Losant is a simple and powerful IoT cloud platform. Sensor devices, such as the Losant Builder Kit, can connect to their MQTT broker over the public Internet, and report state in real time. Based on those state reports, the software running in the cloud (call "workflows") can take actions such as sending an alert over email or text message, or deliver a command to be executed on an actuator device over MQTT.

One important question to ask is: how stable is this system? There are many elements in this system that can fail:

  • Losant MQTT broker
  • workflows in the cloud
  • connected device (sensor or actuator)
  • power supply to the connected device
  • the Internet connection

Hopefully, the good folks at Losant has deployed enough redundancy for their MQTT broker and machines to execute workflows, and the user is careful enough when modifying the workflows.
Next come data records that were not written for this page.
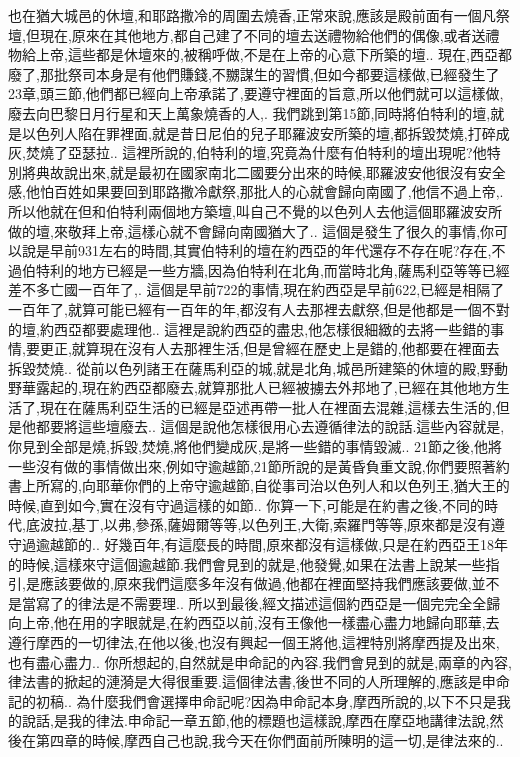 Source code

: \documentclass{book}
\begin{document}
也在猶大城邑的休壇,和耶路撒冷的周圍去燒香,正常來說,應該是殿前面有一個凡祭壇,但現在,原來在其他地方,都自己建了不同的壇去送禮物給他們的偶像,或者送禮物給上帝,這些都是休壇來的,被稱呼做,不是在上帝的心意下所築的壇..
現在,西亞都廢了,那批祭司本身是有他們賺錢,不嬲謀生的習慣,但如今都要這樣做,已經發生了23章,頭三節,他們都已經向上帝承諾了,要遵守裡面的旨意,所以他們就可以這樣做,廢去向巴黎日月行星和天上萬象燒香的人,.
我們跳到第15節,同時將伯特利的壇,就是以色列人陷在罪裡面,就是昔日尼伯的兒子耶羅波安所築的壇,都拆毀焚燒,打碎成灰,焚燒了亞瑟拉..
這裡所說的,伯特利的壇,究竟為什麼有伯特利的壇出現呢?他特別將典故說出來,就是最初在國家南北二國要分出來的時候,耶羅波安他很沒有安全感,他怕百姓如果要回到耶路撒冷獻祭,那批人的心就會歸向南國了,他信不過上帝,.
所以他就在但和伯特利兩個地方築壇,叫自己不覺的以色列人去他這個耶羅波安所做的壇,來敬拜上帝,這樣心就不會歸向南國猶大了..
這個是發生了很久的事情,你可以說是早前931左右的時間,其實伯特利的壇在約西亞的年代還存不存在呢?存在,不過伯特利的地方已經是一些方牆,因為伯特利在北角,而當時北角,薩馬利亞等等已經差不多亡國一百年了,.
這個是早前722的事情,現在約西亞是早前622,已經是相隔了一百年了,就算可能已經有一百年的年,都沒有人去那裡去獻祭,但是他都是一個不對的壇,約西亞都要處理他..
這裡是說約西亞的盡忠,他怎樣很細緻的去將一些錯的事情,要更正,就算現在沒有人去那裡生活,但是曾經在歷史上是錯的,他都要在裡面去拆毀焚燒..
從前以色列諸王在薩馬利亞的城,就是北角,城邑所建築的休壇的殿,野動野華露起的,現在約西亞都廢去,就算那批人已經被擄去外邦地了,已經在其他地方生活了,現在在薩馬利亞生活的已經是亞述再帶一批人在裡面去混雜,這樣去生活的,但是他都要將這些壇廢去..
這個是說他怎樣很用心去遵循律法的說話.這些內容就是,你見到全部是燒,拆毀,焚燒,將他們變成灰,是將一些錯的事情毀滅..
21節之後,他將一些沒有做的事情做出來,例如守逾越節,21節所說的是黃昏負重文說,你們要照著約書上所寫的,向耶華你們的上帝守逾越節,自從事司治以色列人和以色列王,猶大王的時候,直到如今,實在沒有守過這樣的如節..
你算一下,可能是在約書之後,不同的時代,底波拉,基丁,以弗,參孫,薩姆爾等等,以色列王,大衛,索羅門等等,原來都是沒有遵守過逾越節的..
好幾百年,有這麼長的時間,原來都沒有這樣做,只是在約西亞王18年的時候,這樣來守這個逾越節.我們會見到的就是,他發覺,如果在法書上說某一些指引,是應該要做的,原來我們這麼多年沒有做過,他都在裡面堅持我們應該要做,並不是當寫了的律法是不需要理..
所以到最後,經文描述這個約西亞是一個完完全全歸向上帝,他在用的字眼就是,在約西亞以前,沒有王像他一樣盡心盡力地歸向耶華,去遵行摩西的一切律法,在他以後,也沒有興起一個王將他,這裡特別將摩西提及出來,也有盡心盡力..
你所想起的,自然就是申命記的內容.我們會見到的就是,兩章的內容,律法書的掀起的漣漪是大得很重要.這個律法書,後世不同的人所理解的,應該是申命記的初稿..
為什麼我們會選擇申命記呢?因為申命記本身,摩西所說的,以下不只是我的說話,是我的律法.申命記一章五節,他的標題也這樣說,摩西在摩亞地講律法說,然後在第四章的時候,摩西自己也說,我今天在你們面前所陳明的這一切,是律法來的..
\end{document}
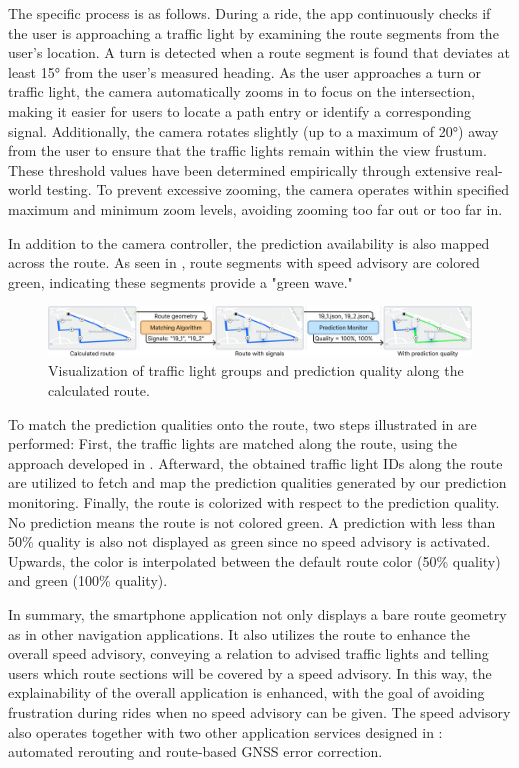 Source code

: The specific process is as follows. During a ride, the app continuously checks if the user is approaching a traffic light by examining the route segments from the user's location. A turn is detected when a route segment is found that deviates at least 15° from the user's measured heading. As the user approaches a turn or traffic light, the camera automatically zooms in to focus on the intersection, making it easier for users to locate a path entry or identify a corresponding signal. Additionally, the camera rotates slightly (up to a maximum of 20°) away from the user to ensure that the traffic lights remain within the view frustum. These threshold values have been determined empirically through extensive real-world testing. To prevent excessive zooming, the camera operates within specified maximum and minimum zoom levels, avoiding zooming too far out or too far in.

In addition to the camera controller, the prediction availability is also mapped across the route. As seen in , route segments with speed advisory are colored green, indicating these segments provide a "green wave." 

\begin{figure}[t]
\centering
\includegraphics[width=\linewidth]{images/routing-process-quality-mapping.png}
\caption{Visualization of traffic light groups and prediction quality along the calculated route.}
\label{fig:routing-process-quality-mapping}
\end{figure}

To match the prediction qualities onto the route, two steps illustrated in  are performed: First, the traffic lights are matched along the route, using the approach developed in . Afterward, the obtained traffic light IDs along the route are utilized to fetch and map the prediction qualities generated by our prediction monitoring. Finally, the route is colorized with respect to the prediction quality. No prediction means the route is not colored green. A prediction with less than 50\% quality is also not displayed as green since no speed advisory is activated. Upwards, the color is interpolated between the default route color (50\% quality) and green (100\% quality).

In summary, the smartphone application not only displays a bare route geometry as in other navigation applications. It also utilizes the route to enhance the overall speed advisory, conveying a relation to advised traffic lights and telling users which route sections will be covered by a speed advisory. In this way, the explainability of the overall application is enhanced, with the goal of avoiding frustration during rides when no speed advisory can be given. The speed advisory also operates together with two other application services designed in : automated rerouting and route-based GNSS error correction.


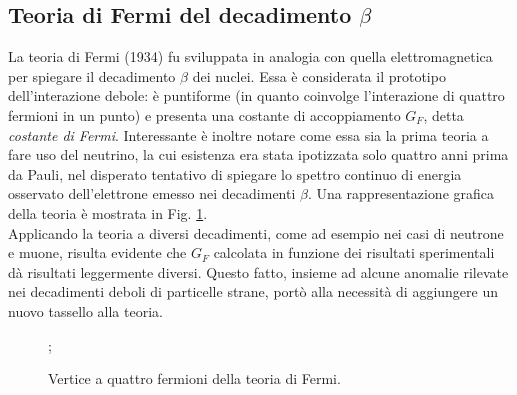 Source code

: \documentclass{subnucbo}
\begin{document}
\subsection{Teoria di Fermi del decadimento $\beta$}
La teoria di Fermi (1934) fu sviluppata in analogia con quella elettromagnetica per spiegare il decadimento $\beta$ dei nuclei. Essa è considerata il prototipo dell'interazione debole: è puntiforme (in quanto coinvolge l'interazione di quattro fermioni in un punto) e presenta una costante di accoppiamento $G_{F}$, detta \textit{costante di Fermi}. Interessante è inoltre notare come essa sia la prima teoria a fare uso del neutrino, la cui esistenza era stata ipotizzata solo quattro anni prima da Pauli, nel disperato tentativo di spiegare lo spettro continuo di energia osservato dell'elettrone emesso nei decadimenti $\beta$. Una rappresentazione grafica della teoria è mostrata in Fig. \ref{fig:fermi_decay}.\\
Applicando la teoria a diversi decadimenti, come ad esempio nei casi di neutrone e muone, risulta evidente che $G_{F}$ calcolata in funzione dei risultati sperimentali dà risultati leggermente diversi. Questo fatto, insieme ad alcune anomalie rilevate nei decadimenti deboli di particelle strane, portò alla necessità di aggiungere un nuovo tassello alla teoria.
\begin{figure}[!h]
        \centering
        ;
        \caption{Vertice a quattro fermioni della teoria di Fermi.}
        \label{fig:fermi_decay}
\end{figure}
\end{document}
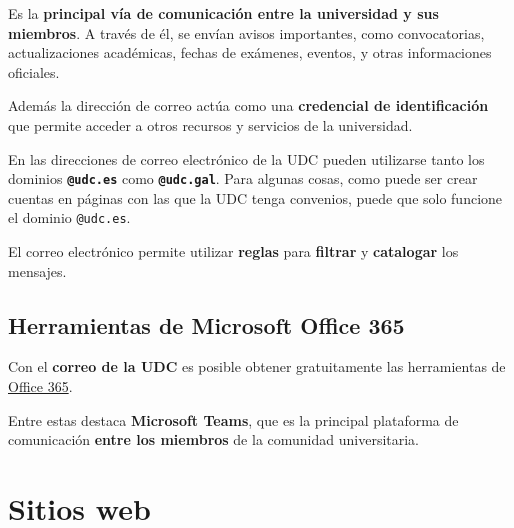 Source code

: Es la \textbf{principal vía de comunicación entre la universidad y sus miembros}. A través de él, se envían avisos importantes, como convocatorias, actualizaciones académicas, fechas de exámenes, eventos, y otras informaciones oficiales.

Además la dirección de correo actúa como una \textbf{credencial de identificación} que permite acceder a otros recursos y servicios de la universidad.

\begin{curiosityBox}
    En las direcciones de correo electrónico de la \acrshort{UDC} pueden utilizarse tanto los dominios \textbf{\texttt{@udc.es}} como \textbf{\texttt{@udc.gal}}. Para algunas cosas, como puede ser crear cuentas en páginas con las que la UDC tenga convenios, puede que solo funcione el dominio \texttt{@udc.es}.
\end{curiosityBox}

\begin{rememberBox}
    El correo electrónico permite utilizar \textbf{reglas} para \textbf{filtrar} y \textbf{catalogar} los mensajes. 
\end{rememberBox}

\subsection{Herramientas de Microsoft Office 365}

Con el \textbf{correo de la \acrshort{UDC}} es posible obtener gratuitamente las herramientas de \href{https://www.office.com/}{Office 365}.

\FloatBarrier
\begin{figure}[htp]
    \centering
\end{figure}
\FloatBarrier

Entre estas destaca \textbf{Microsoft Teams}, que es la principal plataforma de comunicación \textbf{entre los miembros} de la comunidad universitaria.


\section{Sitios web}

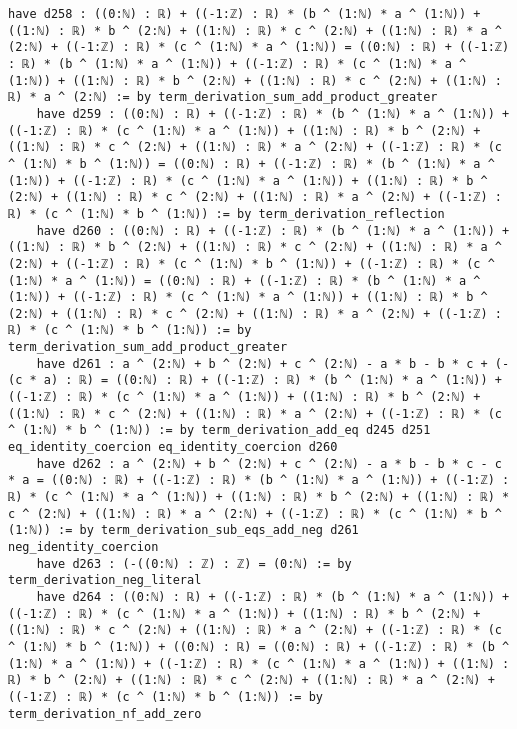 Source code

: \documentclass{article}
\begin{document}
\begin{tcolorbox}[colback=white!10, width=\linewidth]
\begin{lstlisting}[language=Lean4]
    have d258 : ((0:ℕ) : ℝ) + ((-1:ℤ) : ℝ) * (b ^ (1:ℕ) * a ^ (1:ℕ)) + ((1:ℕ) : ℝ) * b ^ (2:ℕ) + ((1:ℕ) : ℝ) * c ^ (2:ℕ) + ((1:ℕ) : ℝ) * a ^ (2:ℕ) + ((-1:ℤ) : ℝ) * (c ^ (1:ℕ) * a ^ (1:ℕ)) = ((0:ℕ) : ℝ) + ((-1:ℤ) : ℝ) * (b ^ (1:ℕ) * a ^ (1:ℕ)) + ((-1:ℤ) : ℝ) * (c ^ (1:ℕ) * a ^ (1:ℕ)) + ((1:ℕ) : ℝ) * b ^ (2:ℕ) + ((1:ℕ) : ℝ) * c ^ (2:ℕ) + ((1:ℕ) : ℝ) * a ^ (2:ℕ) := by term_derivation_sum_add_product_greater
    have d259 : ((0:ℕ) : ℝ) + ((-1:ℤ) : ℝ) * (b ^ (1:ℕ) * a ^ (1:ℕ)) + ((-1:ℤ) : ℝ) * (c ^ (1:ℕ) * a ^ (1:ℕ)) + ((1:ℕ) : ℝ) * b ^ (2:ℕ) + ((1:ℕ) : ℝ) * c ^ (2:ℕ) + ((1:ℕ) : ℝ) * a ^ (2:ℕ) + ((-1:ℤ) : ℝ) * (c ^ (1:ℕ) * b ^ (1:ℕ)) = ((0:ℕ) : ℝ) + ((-1:ℤ) : ℝ) * (b ^ (1:ℕ) * a ^ (1:ℕ)) + ((-1:ℤ) : ℝ) * (c ^ (1:ℕ) * a ^ (1:ℕ)) + ((1:ℕ) : ℝ) * b ^ (2:ℕ) + ((1:ℕ) : ℝ) * c ^ (2:ℕ) + ((1:ℕ) : ℝ) * a ^ (2:ℕ) + ((-1:ℤ) : ℝ) * (c ^ (1:ℕ) * b ^ (1:ℕ)) := by term_derivation_reflection
    have d260 : ((0:ℕ) : ℝ) + ((-1:ℤ) : ℝ) * (b ^ (1:ℕ) * a ^ (1:ℕ)) + ((1:ℕ) : ℝ) * b ^ (2:ℕ) + ((1:ℕ) : ℝ) * c ^ (2:ℕ) + ((1:ℕ) : ℝ) * a ^ (2:ℕ) + ((-1:ℤ) : ℝ) * (c ^ (1:ℕ) * b ^ (1:ℕ)) + ((-1:ℤ) : ℝ) * (c ^ (1:ℕ) * a ^ (1:ℕ)) = ((0:ℕ) : ℝ) + ((-1:ℤ) : ℝ) * (b ^ (1:ℕ) * a ^ (1:ℕ)) + ((-1:ℤ) : ℝ) * (c ^ (1:ℕ) * a ^ (1:ℕ)) + ((1:ℕ) : ℝ) * b ^ (2:ℕ) + ((1:ℕ) : ℝ) * c ^ (2:ℕ) + ((1:ℕ) : ℝ) * a ^ (2:ℕ) + ((-1:ℤ) : ℝ) * (c ^ (1:ℕ) * b ^ (1:ℕ)) := by term_derivation_sum_add_product_greater
    have d261 : a ^ (2:ℕ) + b ^ (2:ℕ) + c ^ (2:ℕ) - a * b - b * c + (-(c * a) : ℝ) = ((0:ℕ) : ℝ) + ((-1:ℤ) : ℝ) * (b ^ (1:ℕ) * a ^ (1:ℕ)) + ((-1:ℤ) : ℝ) * (c ^ (1:ℕ) * a ^ (1:ℕ)) + ((1:ℕ) : ℝ) * b ^ (2:ℕ) + ((1:ℕ) : ℝ) * c ^ (2:ℕ) + ((1:ℕ) : ℝ) * a ^ (2:ℕ) + ((-1:ℤ) : ℝ) * (c ^ (1:ℕ) * b ^ (1:ℕ)) := by term_derivation_add_eq d245 d251 eq_identity_coercion eq_identity_coercion d260
    have d262 : a ^ (2:ℕ) + b ^ (2:ℕ) + c ^ (2:ℕ) - a * b - b * c - c * a = ((0:ℕ) : ℝ) + ((-1:ℤ) : ℝ) * (b ^ (1:ℕ) * a ^ (1:ℕ)) + ((-1:ℤ) : ℝ) * (c ^ (1:ℕ) * a ^ (1:ℕ)) + ((1:ℕ) : ℝ) * b ^ (2:ℕ) + ((1:ℕ) : ℝ) * c ^ (2:ℕ) + ((1:ℕ) : ℝ) * a ^ (2:ℕ) + ((-1:ℤ) : ℝ) * (c ^ (1:ℕ) * b ^ (1:ℕ)) := by term_derivation_sub_eqs_add_neg d261 neg_identity_coercion
    have d263 : (-((0:ℕ) : ℤ) : ℤ) = (0:ℕ) := by term_derivation_neg_literal
    have d264 : ((0:ℕ) : ℝ) + ((-1:ℤ) : ℝ) * (b ^ (1:ℕ) * a ^ (1:ℕ)) + ((-1:ℤ) : ℝ) * (c ^ (1:ℕ) * a ^ (1:ℕ)) + ((1:ℕ) : ℝ) * b ^ (2:ℕ) + ((1:ℕ) : ℝ) * c ^ (2:ℕ) + ((1:ℕ) : ℝ) * a ^ (2:ℕ) + ((-1:ℤ) : ℝ) * (c ^ (1:ℕ) * b ^ (1:ℕ)) + ((0:ℕ) : ℝ) = ((0:ℕ) : ℝ) + ((-1:ℤ) : ℝ) * (b ^ (1:ℕ) * a ^ (1:ℕ)) + ((-1:ℤ) : ℝ) * (c ^ (1:ℕ) * a ^ (1:ℕ)) + ((1:ℕ) : ℝ) * b ^ (2:ℕ) + ((1:ℕ) : ℝ) * c ^ (2:ℕ) + ((1:ℕ) : ℝ) * a ^ (2:ℕ) + ((-1:ℤ) : ℝ) * (c ^ (1:ℕ) * b ^ (1:ℕ)) := by term_derivation_nf_add_zero

\end{lstlisting}
\end{tcolorbox}
\end{document}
A failure is more likely to occur in the connected device, its power supply, or Internet connection. Failure in any of these three elements will result in the device being disconnected from the Losant MQTT broker. Thus, we can find out how stable the system is from the cloud end: monitor MQTT connection from a workflow.

Brent Crawford has designed a workflow to alert the owner when a device has been offline for more than 10 minutes. While it's useful for a device deployed in the field, it's unnecessary for me to receive alerts because my device is right across the room and I can just glance at an LED that indicates its connectivity. I'm more interested in the history of device uptime.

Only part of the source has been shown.